» Task details:
Lines to return, exactly: from the line with "So far: https://eternalcode.github.io/T-rex-game/" to the line with "support linux and" in the entries below, both included.

[Dataset records]
------------------------------------------------------------

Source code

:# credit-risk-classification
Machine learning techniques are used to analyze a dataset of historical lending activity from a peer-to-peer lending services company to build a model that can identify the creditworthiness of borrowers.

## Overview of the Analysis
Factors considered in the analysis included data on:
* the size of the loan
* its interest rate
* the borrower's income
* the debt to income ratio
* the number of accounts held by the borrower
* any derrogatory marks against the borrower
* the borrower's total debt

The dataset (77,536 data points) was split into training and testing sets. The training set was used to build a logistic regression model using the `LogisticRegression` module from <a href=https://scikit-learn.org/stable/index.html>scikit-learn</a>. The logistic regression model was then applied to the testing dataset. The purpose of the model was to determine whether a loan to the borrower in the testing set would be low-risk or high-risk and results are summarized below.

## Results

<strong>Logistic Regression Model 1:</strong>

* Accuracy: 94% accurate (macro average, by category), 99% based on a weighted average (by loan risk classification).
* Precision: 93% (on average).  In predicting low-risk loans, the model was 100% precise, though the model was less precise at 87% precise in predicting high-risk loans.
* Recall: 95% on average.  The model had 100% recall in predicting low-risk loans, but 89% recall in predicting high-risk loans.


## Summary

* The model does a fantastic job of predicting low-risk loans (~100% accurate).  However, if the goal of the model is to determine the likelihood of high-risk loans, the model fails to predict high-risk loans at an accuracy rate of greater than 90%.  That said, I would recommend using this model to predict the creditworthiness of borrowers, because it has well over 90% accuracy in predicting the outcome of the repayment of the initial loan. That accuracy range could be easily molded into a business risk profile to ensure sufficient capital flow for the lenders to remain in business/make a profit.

------------------------------------------------------------

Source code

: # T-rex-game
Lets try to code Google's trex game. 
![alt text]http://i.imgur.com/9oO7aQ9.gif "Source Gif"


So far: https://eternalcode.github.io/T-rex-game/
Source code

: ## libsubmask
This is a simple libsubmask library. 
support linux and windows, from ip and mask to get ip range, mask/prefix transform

------------------------------------------------------------

» Written solution:
So far: https://eternalcode.github.io/T-rex-game/
Source code

: ## libsubmask
This is a simple libsubmask library. 
support linux and windows, from ip and mask to get ip range, mask/prefix transform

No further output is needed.